A surface piercing is a piercing where the entrance and exit holes are (usually) pierced through the same flat area of skin.
FIRST, LET ONE THING BE VERY CLEAR: Most surface piercings fail, not because surface piercings are impossible, but because there are a lot of totally incompetent piercers out there that don't understand how the body heals. SO GO TO AN EXPERIENCED PIERCER THAT CAN SHOW YOU HEALED PHOTOS OF SURFACE PIERCINGS THEY'VE DONE!
Traditionally, surface piercings were simply done using the same method as regular piercings - with a straight or curved metal bar. This is about the worst way to do a surface piercing, and while a small percentage of people have healed them, they tend to be temporary. The jewelry puts a great deal of pressure on the healing skin above it, and its inflexibility causes even more stress as the skin moves.
Flexible jewelry has become popular recently in hopes that it will decrease pressure on the piercing, but is considered to be less reliable than the surface bar.

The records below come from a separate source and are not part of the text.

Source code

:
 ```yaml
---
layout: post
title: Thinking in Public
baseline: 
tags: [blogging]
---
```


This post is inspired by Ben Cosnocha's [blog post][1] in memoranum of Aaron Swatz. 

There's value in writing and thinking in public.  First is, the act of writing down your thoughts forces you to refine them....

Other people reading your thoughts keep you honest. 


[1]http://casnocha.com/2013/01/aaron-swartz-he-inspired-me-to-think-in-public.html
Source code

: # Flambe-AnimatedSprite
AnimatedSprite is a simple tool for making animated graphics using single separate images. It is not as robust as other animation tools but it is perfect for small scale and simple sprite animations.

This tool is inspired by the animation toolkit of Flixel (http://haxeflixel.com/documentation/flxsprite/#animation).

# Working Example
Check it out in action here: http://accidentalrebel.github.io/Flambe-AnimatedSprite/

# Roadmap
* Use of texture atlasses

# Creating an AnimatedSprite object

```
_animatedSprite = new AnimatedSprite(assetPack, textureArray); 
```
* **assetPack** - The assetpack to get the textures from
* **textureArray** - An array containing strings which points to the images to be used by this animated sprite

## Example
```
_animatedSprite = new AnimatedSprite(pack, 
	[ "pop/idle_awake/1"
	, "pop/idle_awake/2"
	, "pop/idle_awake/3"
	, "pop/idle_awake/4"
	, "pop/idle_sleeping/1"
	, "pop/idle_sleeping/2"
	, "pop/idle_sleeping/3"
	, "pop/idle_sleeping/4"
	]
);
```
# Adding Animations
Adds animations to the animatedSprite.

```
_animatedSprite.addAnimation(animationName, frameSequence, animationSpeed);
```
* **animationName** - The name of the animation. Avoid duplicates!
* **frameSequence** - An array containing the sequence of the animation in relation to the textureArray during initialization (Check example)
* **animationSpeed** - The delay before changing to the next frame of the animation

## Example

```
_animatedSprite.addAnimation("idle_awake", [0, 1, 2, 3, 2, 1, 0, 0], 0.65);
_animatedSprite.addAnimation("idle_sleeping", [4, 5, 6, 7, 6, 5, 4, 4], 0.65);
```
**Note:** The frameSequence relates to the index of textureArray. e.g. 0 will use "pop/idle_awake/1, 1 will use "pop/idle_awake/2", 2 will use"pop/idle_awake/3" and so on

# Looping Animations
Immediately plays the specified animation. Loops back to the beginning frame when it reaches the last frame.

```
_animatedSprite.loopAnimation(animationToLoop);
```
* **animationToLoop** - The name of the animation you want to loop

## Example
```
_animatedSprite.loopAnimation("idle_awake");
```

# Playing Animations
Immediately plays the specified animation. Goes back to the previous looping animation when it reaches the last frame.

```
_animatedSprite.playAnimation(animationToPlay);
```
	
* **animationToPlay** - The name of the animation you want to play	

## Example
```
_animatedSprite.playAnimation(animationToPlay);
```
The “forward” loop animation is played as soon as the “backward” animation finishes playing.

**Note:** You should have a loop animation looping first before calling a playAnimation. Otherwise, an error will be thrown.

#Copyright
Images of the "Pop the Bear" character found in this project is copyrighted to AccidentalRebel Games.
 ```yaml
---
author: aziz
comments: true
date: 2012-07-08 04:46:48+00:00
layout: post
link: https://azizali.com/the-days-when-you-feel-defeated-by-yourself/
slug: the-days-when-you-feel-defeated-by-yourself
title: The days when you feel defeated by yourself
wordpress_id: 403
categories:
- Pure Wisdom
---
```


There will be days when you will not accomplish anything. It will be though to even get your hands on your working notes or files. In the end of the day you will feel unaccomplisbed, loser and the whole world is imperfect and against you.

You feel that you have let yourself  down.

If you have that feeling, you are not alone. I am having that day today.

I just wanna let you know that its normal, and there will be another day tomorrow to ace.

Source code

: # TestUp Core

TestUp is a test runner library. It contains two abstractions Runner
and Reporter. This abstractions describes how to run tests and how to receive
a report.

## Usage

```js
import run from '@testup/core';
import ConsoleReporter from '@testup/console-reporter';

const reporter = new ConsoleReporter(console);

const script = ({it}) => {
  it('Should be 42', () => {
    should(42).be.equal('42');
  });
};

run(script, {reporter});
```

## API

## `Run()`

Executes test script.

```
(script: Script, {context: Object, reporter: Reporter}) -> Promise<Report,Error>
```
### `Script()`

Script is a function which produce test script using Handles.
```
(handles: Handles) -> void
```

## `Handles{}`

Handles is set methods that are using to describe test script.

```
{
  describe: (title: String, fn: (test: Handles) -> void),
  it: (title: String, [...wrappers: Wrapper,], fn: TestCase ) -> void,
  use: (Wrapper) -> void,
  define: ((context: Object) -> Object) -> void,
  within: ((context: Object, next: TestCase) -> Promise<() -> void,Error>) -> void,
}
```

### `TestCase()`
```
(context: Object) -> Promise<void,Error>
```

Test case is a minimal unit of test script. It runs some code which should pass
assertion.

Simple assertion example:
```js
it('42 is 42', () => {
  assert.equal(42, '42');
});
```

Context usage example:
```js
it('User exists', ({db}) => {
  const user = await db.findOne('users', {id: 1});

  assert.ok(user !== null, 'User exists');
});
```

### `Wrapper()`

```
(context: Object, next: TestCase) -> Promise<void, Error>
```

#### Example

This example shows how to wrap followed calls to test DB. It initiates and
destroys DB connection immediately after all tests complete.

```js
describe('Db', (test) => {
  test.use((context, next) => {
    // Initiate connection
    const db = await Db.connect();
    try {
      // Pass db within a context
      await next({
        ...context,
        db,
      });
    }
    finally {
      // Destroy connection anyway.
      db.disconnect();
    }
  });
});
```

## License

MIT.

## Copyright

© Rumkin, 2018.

Surface bars are on of perhaps the best and only proper jewelry for healing surface piercings because its perpendicular design was based on optimizing the body's healing process.
Healing and Aftercare
Many piercers are not comfortable doing surface piercings because they are difficult to heal, and most of them reject. Rejection means that the body slowly (or sometimes quickly) pushes them out through the skin, in the same way that the body pushes out a buried splinter. A surface piercing will only heal if it is easier for your body to keep the piercing in than it is to reject it. Since your body is designed to reject foreign objects, a little common sense makes it clear that it's not easy to keep a surface piercing.